*** Provided material Section Begins ***

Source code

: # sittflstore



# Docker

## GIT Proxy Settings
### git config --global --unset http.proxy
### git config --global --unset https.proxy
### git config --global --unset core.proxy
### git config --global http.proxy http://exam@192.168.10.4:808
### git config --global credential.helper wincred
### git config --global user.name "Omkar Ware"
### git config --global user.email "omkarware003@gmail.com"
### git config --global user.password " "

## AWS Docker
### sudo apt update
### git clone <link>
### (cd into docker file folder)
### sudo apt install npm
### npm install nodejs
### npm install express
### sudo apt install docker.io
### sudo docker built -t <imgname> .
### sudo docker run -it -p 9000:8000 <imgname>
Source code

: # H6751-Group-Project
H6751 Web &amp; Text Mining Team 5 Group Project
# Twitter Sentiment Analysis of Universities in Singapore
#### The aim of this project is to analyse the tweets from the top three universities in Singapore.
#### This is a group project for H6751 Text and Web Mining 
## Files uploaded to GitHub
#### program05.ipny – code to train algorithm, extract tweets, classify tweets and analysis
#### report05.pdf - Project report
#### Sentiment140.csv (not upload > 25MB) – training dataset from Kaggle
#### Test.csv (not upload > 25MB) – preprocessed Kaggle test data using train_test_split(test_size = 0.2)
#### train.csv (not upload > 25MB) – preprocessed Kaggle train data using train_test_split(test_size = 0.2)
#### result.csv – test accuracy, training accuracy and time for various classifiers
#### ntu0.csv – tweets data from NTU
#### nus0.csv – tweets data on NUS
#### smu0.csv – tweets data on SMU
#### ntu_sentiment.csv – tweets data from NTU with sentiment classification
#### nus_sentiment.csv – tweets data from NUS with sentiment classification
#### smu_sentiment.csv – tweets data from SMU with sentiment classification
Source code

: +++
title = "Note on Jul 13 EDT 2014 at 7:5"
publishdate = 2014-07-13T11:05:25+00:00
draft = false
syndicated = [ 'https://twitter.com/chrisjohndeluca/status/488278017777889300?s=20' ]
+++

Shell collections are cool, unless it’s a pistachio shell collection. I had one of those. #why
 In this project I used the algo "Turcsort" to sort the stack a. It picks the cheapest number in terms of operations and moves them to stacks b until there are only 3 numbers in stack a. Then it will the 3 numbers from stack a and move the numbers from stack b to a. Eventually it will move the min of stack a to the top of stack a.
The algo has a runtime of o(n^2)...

*** Provided material Section Ends ***
*** Provided material Section Begins ***

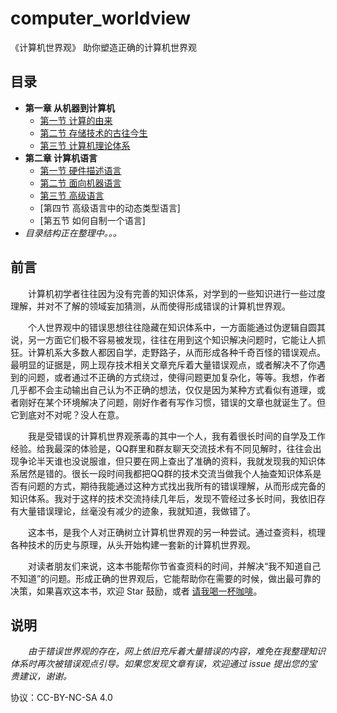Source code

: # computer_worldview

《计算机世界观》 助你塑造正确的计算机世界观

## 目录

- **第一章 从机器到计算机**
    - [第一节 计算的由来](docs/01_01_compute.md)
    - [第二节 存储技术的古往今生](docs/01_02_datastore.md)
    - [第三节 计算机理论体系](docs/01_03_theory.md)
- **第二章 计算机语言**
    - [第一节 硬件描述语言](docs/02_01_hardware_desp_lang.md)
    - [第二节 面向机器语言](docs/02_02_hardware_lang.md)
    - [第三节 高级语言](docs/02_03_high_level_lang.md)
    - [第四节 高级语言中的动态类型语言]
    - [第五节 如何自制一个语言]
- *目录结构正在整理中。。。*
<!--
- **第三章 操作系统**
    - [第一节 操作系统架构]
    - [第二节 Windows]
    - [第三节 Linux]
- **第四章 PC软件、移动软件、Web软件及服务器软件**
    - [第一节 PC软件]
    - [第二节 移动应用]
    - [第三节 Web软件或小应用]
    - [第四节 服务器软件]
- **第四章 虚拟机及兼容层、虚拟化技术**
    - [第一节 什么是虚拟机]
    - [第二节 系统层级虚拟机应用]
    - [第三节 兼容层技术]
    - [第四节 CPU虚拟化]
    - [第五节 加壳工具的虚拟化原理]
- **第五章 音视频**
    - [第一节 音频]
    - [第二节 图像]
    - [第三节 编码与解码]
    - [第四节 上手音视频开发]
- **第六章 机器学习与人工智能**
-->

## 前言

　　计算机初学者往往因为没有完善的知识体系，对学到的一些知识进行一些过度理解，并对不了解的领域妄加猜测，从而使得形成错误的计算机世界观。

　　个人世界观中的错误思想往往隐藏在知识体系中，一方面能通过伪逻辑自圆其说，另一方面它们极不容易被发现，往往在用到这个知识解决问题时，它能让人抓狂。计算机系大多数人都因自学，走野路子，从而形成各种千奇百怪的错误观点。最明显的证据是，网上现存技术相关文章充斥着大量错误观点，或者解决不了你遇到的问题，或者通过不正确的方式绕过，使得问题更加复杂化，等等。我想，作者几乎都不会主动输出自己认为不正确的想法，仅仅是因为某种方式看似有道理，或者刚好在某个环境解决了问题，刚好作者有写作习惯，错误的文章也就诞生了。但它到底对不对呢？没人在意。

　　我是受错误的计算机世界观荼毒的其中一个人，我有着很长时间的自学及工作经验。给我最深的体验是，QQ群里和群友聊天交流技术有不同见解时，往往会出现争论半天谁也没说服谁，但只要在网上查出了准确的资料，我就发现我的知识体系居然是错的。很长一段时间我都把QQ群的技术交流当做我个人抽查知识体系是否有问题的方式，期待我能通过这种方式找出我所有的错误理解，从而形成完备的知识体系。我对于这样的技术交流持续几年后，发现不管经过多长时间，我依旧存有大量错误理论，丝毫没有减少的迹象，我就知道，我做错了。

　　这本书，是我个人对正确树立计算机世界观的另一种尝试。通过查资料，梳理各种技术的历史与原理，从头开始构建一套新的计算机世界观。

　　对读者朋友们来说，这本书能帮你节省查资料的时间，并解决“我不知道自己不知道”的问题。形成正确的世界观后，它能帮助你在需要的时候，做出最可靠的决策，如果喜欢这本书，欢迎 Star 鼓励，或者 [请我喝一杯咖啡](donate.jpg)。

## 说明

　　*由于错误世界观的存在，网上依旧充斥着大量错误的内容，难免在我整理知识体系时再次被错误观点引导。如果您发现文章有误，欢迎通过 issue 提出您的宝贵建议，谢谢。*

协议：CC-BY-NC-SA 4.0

*** Provided material Section Ends ***

Task statement: Once you find the string "preprocessed" in a line of the records, copy that line.

Output of the task:
#### Test.csv (not upload > 25MB) – preprocessed Kaggle test data using train_test_split(test_size = 0.2)
#### train.csv (not upload > 25MB) – preprocessed Kaggle train data using train_test_split(test_size = 0.2)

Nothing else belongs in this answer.